Para o professor Luiz Roberto Nascimento, do departamento de Economia da Faculdade de Estudos Sociais da Universidade Federal do Amazonas, o custo socioambiental desse intenso interesse chinês no Brasil tem sido alto. Por exemplo, a empresa chinesa Três Gargantas, que demanda investir na futura usina de São Luiz do Tapajós, carrega um lastro de violações não só ambiental, mas também de direitos humanos. “O propósito é ocupar mercado, maximizar vultosos lucros, exportar sua capacidade excedente de investimento e assegurar o controle de recursos estratégicos, também por razões geopolíticas internacionais”, comenta Nascimento.

Rio Tapajós.
Rio Tapajós.

A avaliação do professor Luiz Roberto encontra eco na realidade: a China tornou-se, em 2009, a maior parceira comercial do Brasil.

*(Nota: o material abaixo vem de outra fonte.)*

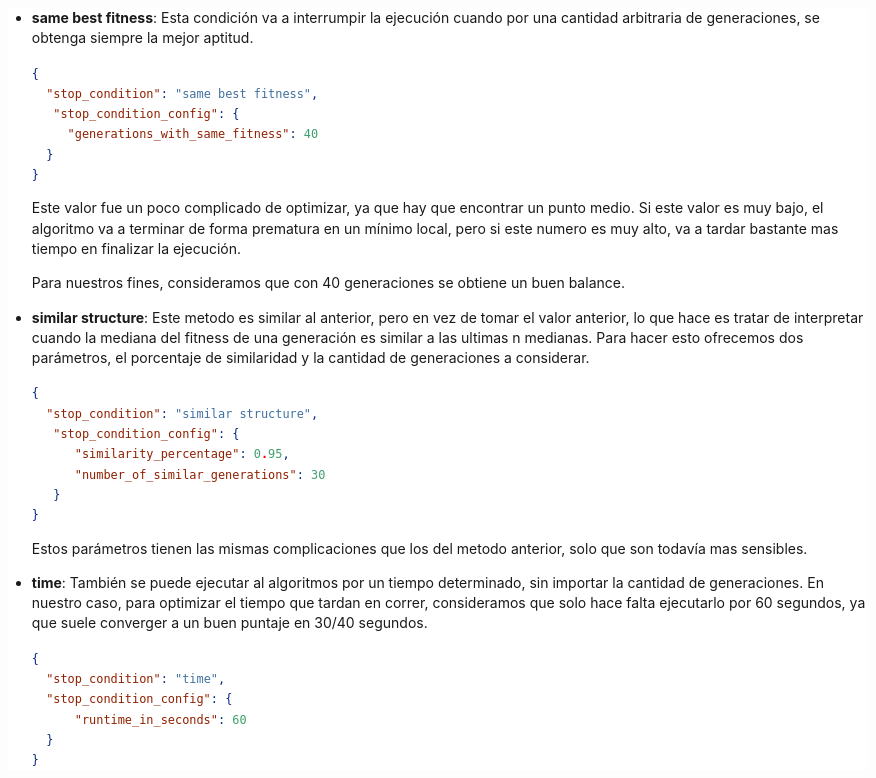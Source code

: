 - **same best fitness**: Esta condición va a interrumpir la ejecución cuando por una cantidad arbitraria de
  generaciones, se obtenga siempre la mejor aptitud.

  ```json
  {
    "stop_condition": "same best fitness",
     "stop_condition_config": {
       "generations_with_same_fitness": 40
    }
  }
  ```

  Este valor fue un poco complicado de optimizar, ya que hay que encontrar un punto medio. Si este valor es muy bajo, el
  algoritmo va a terminar de forma prematura en un mínimo local, pero si este numero es muy alto, va a tardar bastante
  mas tiempo en finalizar la ejecución.

  Para nuestros fines, consideramos que con 40 generaciones se obtiene un buen balance.

- **similar structure**: Este metodo es similar al anterior, pero en vez de tomar el valor anterior, lo que hace es
  tratar de interpretar cuando la mediana del fitness de una generación es similar a las ultimas n medianas. Para hacer
  esto ofrecemos dos parámetros, el porcentaje de similaridad y la cantidad de generaciones a considerar.

  ```json
  {
    "stop_condition": "similar structure",
     "stop_condition_config": {
        "similarity_percentage": 0.95,
        "number_of_similar_generations": 30
     }
  }
  ```

  Estos parámetros tienen las mismas complicaciones que los del metodo anterior, solo que son todavía mas sensibles.

- **time**: También se puede ejecutar al algoritmos por un tiempo determinado, sin importar la cantidad de generaciones.
  En nuestro caso, para optimizar el tiempo que tardan en correr, consideramos que solo hace falta ejecutarlo por 60
  segundos, ya que suele converger a un buen puntaje en 30/40 segundos.

  ```json
  {
    "stop_condition": "time",
    "stop_condition_config": {
        "runtime_in_seconds": 60
    }
  }
  ```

Uma mudança estratégica e histórica significativa, tirando o posto que era dos Estados Unidos desde os anos 30. A China foi o principal destino das exportações brasileiras em 2015, com participação de 18,6% no total das vendas externas do Brasil. Nossas exportações para a China no ano passado chegaram a US$ 35,6 bilhões, pauta composta principalmente por soja em grãos (44%), minério de ferro (18%) e petróleo bruto (12%). Em 2015, mais de duas mil empresas brasileiras venderam produtos para o mercado chinês. A China também foi o principal fornecedor estrangeiro ao Brasil em 2015, com participação de 17,9% no total de nossas compras do exterior. As importações brasileiras da China atingiram US$ 30,7 bilhões em 2015, sendo 97,1% de produtos manufaturados, como circuitos para telefonia, acessórios de máquinas de processamento de dados, motores e geradores elétricos e plataformas de perfuração ou exploração. Em contrapartida, 24 mil empresas brasileiras compraram produtos chineses em 2015.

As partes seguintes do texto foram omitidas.